Task
Every entry should be returned exactly. Omit none of them.

Records for the exercise
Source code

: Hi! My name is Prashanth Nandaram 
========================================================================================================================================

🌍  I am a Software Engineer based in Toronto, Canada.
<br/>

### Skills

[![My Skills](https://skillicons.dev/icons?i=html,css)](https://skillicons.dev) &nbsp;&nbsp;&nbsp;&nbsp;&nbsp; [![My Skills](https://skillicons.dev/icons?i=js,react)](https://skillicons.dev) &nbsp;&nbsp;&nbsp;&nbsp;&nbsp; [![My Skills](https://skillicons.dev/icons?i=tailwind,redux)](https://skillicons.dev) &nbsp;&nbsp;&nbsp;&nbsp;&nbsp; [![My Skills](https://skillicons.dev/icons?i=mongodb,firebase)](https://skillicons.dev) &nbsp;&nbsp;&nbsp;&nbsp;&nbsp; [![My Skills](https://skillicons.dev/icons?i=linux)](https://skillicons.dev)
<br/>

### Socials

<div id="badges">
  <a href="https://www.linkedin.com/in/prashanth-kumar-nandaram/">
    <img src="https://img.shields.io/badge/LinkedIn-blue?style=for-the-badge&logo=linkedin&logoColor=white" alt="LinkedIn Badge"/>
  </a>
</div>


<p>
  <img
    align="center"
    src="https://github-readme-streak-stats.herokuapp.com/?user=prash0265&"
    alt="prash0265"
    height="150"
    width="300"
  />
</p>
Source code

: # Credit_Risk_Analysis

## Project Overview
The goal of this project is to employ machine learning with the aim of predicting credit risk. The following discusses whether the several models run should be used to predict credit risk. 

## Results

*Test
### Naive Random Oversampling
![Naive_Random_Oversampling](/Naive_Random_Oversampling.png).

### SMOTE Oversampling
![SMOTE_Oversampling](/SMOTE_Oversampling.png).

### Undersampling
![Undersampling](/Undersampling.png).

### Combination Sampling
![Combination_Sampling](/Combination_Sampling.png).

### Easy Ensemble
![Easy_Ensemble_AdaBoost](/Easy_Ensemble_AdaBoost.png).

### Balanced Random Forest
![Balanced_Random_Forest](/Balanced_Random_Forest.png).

Result of this exercise
Source code

: Hi! My name is Prashanth Nandaram 
========================================================================================================================================

🌍  I am a Software Engineer based in Toronto, Canada.
<br/>

### Skills

[![My Skills](https://skillicons.dev/icons?i=html,css)](https://skillicons.dev) &nbsp;&nbsp;&nbsp;&nbsp;&nbsp; [![My Skills](https://skillicons.dev/icons?i=js,react)](https://skillicons.dev) &nbsp;&nbsp;&nbsp;&nbsp;&nbsp; [![My Skills](https://skillicons.dev/icons?i=tailwind,redux)](https://skillicons.dev) &nbsp;&nbsp;&nbsp;&nbsp;&nbsp; [![My Skills](https://skillicons.dev/icons?i=mongodb,firebase)](https://skillicons.dev) &nbsp;&nbsp;&nbsp;&nbsp;&nbsp; [![My Skills](https://skillicons.dev/icons?i=linux)](https://skillicons.dev)
<br/>

### Socials

<div id="badges">
  <a href="https://www.linkedin.com/in/prashanth-kumar-nandaram/">
    <img src="https://img.shields.io/badge/LinkedIn-blue?style=for-the-badge&logo=linkedin&logoColor=white" alt="LinkedIn Badge"/>
  </a>
</div>


<p>
  <img
    align="center"
    src="https://github-readme-streak-stats.herokuapp.com/?user=prash0265&"
    alt="prash0265"
    height="150"
    width="300"
  />
</p>
Source code

: # Credit_Risk_Analysis

## Project Overview
The goal of this project is to employ machine learning with the aim of predicting credit risk. The following discusses whether the several models run should be used to predict credit risk. 

## Results

*Test
### Naive Random Oversampling
![Naive_Random_Oversampling](/Naive_Random_Oversampling.png).

### SMOTE Oversampling
![SMOTE_Oversampling](/SMOTE_Oversampling.png).

### Undersampling
![Undersampling](/Undersampling.png).

### Combination Sampling
![Combination_Sampling](/Combination_Sampling.png).

### Easy Ensemble
![Easy_Ensemble_AdaBoost](/Easy_Ensemble_AdaBoost.png).

### Balanced Random Forest
![Balanced_Random_Forest](/Balanced_Random_Forest.png).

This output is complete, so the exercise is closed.